This Memorial Day is the 25th anniversary of the dedication of the Vietnam War Memorial so there are a lot of events going on at the west end of the mall this weekend. Most significantly, volunteers have spent the week leading up to Memorial Day reading the names of all 58,209 people listed on the wall. In the picture above the readers took a break at noon for a Marine bugler to play taps.
When the Vietnam War and Vietnam War veterans first came to my consciousness, Vietnam vets were all pretty much people in their late thirties or forties, but it’s been forty years since the peak of the Vietnam War. Vietnam vets are old grey-hairs now. The number of people walking the wall with their wheeled walker or sitting on a bench to catch their breath was surprising. They look now more like my imagining of Second World War veterans than those of the Vietnam War. We tend to think of the Vietnam War as another generation’s war, but at this point more time has elapsed since the Vietnam War and the present day than between the Second World War and the Vietnam War.
Owing to their proximity, a larger number of people than usual were also visiting the Lincoln Memorial. I wonder how many realize that it is the memorial in Washington, D.C. of the Civil War, a war that is more commemorated on the various battlefields of the states where it was fought than in the capitol. S. and I biked past the First World War Memorial. It is a crumbling ruin in an untended and unvisited corner of the Mall. Time marches on.
As we were leaving, a rather large contingent of Native American veterans wearing their military uniforms under more traditional clothing was processing off the field. They paraded under the U.S. flag as well as the black POW/MIA flag, only their POW/MIA flag had a silhouette of a Native American. They stood in a semicircle off one of the paths greeting other passing vets. It’s weird to see someone in full Native American garb greet another Marine with “Semper Fi.”
The Vietnam War Memorial is one of the most well done monuments in Washington, D.C. To walk its length is to experience the War as a symbolic journey. The names are listed in the order they were killed. The first few panels list only a small number of names, a reminder that the war started gradually and covertly under Eisenhower and Kennedy. The panels are like a bar chart of that creeping war, until you reach the imposing nadir of the monument and start the ascent up the north wall. The last few panels, just a few inches high and with but a few names are the most tragic, each always reminding me of the young John Kerry’s words: “How do you ask a man to be the last one to die for a lost cause?”
As you ascend the north wall, it forms an arrow pointing east to the Obelisk. Further in the background you can see the dome of the Capitol. The Capitol building has always been hard to see for itself past the symbolry of its image. It’s always invoked the same thoughts as those oil paintings and illustrations of the great debates of Henry Clay, Daniel Webster or John Calhoun. It is the assembly place of the great debating society of democracy. After eight years of Republican rule the Capitol has acquired an insidiousness for me more like that of the Deathstar. It is the looming crown jewel in an empire of evil. It is an association that I don’t think will ever leave me and can almost certainly not be shorn by a few years of Democratic capers in governance.

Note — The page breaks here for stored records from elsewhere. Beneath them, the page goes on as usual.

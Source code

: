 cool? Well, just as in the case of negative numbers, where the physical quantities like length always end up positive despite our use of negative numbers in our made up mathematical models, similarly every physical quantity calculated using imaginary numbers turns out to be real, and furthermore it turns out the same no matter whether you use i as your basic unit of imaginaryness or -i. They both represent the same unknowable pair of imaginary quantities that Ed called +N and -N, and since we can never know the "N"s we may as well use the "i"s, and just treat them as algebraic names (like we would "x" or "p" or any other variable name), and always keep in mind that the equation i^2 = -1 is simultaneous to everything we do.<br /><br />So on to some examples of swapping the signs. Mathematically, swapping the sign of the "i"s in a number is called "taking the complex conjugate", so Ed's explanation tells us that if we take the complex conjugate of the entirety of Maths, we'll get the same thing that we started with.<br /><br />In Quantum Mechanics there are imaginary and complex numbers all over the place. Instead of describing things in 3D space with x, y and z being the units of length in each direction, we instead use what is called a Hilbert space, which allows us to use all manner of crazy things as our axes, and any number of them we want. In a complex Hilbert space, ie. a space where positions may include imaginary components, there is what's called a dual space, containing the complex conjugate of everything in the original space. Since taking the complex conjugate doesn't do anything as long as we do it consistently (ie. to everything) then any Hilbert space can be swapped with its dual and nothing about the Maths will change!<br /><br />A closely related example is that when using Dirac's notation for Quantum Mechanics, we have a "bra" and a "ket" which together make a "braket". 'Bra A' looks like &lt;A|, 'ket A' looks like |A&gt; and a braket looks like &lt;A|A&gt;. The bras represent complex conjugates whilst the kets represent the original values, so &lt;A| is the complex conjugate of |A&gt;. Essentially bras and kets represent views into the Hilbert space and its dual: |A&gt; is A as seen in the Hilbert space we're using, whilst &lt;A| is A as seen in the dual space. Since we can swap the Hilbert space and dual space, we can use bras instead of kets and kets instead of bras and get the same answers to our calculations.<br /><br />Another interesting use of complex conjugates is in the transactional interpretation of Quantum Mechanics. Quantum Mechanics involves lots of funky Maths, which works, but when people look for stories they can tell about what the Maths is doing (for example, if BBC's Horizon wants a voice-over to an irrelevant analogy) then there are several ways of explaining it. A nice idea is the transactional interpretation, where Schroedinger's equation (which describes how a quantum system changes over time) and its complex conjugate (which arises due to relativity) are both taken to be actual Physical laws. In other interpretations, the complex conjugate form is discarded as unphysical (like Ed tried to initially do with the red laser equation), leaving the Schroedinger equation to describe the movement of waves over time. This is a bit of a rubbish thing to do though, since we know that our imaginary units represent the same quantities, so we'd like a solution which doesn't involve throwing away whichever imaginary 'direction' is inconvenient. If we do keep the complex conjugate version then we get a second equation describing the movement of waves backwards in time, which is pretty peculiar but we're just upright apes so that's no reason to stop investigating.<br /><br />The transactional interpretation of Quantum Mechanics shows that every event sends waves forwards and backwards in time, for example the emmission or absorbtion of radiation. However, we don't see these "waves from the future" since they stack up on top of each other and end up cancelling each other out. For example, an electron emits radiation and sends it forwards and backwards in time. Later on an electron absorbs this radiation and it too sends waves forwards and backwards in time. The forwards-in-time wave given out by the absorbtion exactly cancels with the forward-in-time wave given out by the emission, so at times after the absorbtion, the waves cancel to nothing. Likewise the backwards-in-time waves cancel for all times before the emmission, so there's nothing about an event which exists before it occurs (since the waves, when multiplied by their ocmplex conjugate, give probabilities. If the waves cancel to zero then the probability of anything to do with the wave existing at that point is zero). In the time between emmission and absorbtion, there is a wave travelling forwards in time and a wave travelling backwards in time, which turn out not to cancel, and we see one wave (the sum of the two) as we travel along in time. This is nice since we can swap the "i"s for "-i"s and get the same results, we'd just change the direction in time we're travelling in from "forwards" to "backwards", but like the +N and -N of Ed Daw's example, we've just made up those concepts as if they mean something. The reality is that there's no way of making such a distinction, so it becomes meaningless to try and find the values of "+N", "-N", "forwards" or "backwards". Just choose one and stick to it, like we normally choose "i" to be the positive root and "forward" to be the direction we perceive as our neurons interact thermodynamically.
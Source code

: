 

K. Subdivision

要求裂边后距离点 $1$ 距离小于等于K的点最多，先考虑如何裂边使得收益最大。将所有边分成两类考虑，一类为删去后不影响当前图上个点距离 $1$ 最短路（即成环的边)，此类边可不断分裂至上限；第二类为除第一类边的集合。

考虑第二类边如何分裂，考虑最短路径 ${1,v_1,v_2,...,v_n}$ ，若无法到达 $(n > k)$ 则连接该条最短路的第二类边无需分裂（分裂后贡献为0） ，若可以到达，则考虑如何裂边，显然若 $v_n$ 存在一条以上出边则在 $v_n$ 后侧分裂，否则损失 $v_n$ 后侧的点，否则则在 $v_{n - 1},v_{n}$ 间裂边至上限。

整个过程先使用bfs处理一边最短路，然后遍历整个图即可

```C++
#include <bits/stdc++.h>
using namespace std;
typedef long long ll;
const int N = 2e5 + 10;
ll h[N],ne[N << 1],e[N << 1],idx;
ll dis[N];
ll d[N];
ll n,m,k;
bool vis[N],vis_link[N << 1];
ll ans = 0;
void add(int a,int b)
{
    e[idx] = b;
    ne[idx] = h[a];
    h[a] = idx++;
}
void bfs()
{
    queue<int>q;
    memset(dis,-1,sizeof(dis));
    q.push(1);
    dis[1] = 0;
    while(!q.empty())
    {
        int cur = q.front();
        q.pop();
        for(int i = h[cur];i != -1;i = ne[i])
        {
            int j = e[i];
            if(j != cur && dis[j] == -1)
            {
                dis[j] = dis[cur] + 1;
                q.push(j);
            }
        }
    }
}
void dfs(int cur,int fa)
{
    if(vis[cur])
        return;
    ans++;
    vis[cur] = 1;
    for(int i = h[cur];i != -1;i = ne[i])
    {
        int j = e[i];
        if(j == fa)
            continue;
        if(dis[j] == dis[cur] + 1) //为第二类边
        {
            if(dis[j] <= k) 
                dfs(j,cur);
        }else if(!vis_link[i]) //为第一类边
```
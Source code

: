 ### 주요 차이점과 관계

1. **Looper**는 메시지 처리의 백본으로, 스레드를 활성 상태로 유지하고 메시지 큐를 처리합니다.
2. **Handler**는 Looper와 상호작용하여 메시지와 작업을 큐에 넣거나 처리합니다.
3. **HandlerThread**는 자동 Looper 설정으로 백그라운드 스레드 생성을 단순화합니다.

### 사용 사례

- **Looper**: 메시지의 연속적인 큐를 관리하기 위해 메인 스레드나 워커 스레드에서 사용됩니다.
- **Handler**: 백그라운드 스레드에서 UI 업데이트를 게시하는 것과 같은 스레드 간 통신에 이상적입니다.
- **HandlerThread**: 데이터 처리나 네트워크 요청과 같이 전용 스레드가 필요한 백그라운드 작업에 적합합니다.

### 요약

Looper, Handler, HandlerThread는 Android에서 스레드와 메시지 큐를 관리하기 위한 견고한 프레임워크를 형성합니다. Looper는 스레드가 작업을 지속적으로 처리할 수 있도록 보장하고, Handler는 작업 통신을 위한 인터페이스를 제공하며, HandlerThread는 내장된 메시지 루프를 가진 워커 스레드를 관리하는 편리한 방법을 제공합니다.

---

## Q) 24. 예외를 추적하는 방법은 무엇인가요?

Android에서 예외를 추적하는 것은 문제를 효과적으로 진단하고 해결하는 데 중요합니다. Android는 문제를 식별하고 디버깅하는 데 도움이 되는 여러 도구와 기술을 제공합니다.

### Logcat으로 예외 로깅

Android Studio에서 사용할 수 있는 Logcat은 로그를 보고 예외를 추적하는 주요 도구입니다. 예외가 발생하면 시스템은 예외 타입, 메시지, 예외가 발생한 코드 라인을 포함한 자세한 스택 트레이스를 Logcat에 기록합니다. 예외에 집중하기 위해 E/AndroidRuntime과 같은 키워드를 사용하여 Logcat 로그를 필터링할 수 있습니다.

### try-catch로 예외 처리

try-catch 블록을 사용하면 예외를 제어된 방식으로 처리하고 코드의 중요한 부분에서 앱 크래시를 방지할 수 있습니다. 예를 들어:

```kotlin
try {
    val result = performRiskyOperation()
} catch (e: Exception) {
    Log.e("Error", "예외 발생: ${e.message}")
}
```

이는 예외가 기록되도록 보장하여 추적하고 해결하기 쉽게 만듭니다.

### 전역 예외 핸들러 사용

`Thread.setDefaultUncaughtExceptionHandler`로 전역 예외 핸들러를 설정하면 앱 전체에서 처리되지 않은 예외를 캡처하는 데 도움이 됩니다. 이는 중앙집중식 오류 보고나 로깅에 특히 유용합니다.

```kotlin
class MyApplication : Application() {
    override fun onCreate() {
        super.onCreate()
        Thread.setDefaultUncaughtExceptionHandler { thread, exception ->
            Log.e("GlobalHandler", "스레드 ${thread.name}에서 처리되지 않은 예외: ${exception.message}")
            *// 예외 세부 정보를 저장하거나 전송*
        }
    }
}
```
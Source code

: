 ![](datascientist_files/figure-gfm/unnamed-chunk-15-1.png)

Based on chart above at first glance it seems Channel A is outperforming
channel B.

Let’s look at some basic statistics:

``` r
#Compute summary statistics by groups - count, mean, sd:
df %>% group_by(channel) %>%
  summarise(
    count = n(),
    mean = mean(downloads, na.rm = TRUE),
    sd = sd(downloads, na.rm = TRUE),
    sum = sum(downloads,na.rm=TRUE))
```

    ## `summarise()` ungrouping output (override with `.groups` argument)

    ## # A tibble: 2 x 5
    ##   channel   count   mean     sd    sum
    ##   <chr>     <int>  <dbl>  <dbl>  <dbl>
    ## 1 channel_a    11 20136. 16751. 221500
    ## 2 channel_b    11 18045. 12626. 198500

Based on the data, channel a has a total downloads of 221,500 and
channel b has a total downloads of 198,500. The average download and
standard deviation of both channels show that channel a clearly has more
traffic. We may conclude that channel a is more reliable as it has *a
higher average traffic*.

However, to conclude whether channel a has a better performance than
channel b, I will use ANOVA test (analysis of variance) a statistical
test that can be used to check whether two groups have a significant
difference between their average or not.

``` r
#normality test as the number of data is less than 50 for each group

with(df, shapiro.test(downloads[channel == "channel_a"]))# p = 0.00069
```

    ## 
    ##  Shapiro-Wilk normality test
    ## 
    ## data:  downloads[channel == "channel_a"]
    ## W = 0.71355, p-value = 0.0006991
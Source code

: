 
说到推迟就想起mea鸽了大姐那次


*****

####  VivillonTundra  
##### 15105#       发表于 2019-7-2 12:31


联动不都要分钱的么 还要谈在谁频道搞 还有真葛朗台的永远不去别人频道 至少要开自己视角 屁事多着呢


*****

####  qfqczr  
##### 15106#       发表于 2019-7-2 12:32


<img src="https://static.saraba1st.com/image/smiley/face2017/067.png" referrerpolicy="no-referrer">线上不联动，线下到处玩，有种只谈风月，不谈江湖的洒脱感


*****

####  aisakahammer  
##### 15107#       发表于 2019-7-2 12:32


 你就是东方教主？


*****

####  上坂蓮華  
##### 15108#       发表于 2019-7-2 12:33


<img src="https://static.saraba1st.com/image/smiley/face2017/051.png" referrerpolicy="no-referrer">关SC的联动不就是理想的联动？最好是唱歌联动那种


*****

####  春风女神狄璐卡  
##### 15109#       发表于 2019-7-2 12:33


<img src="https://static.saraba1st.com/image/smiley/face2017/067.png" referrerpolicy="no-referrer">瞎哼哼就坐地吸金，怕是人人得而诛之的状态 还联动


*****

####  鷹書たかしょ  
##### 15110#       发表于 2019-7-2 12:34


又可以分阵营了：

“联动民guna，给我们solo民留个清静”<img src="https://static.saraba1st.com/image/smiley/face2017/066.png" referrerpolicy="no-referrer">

Ascending from of the black pit of the Vietnam War to be greeted by the shining white of the Obelisk and the Capitol only serves as an indictment of the hypocrisy behind all the intended awe inspiration of the rest of the monuments of D.C. It is a reminder that those names aren’t just on the wall for a mysterious reason. The right arm of the monument points accusingly to the reason all those names are there. The Vietnam War Memorial is the only monument in Washington, D.C. that is not architecture cum propaganda.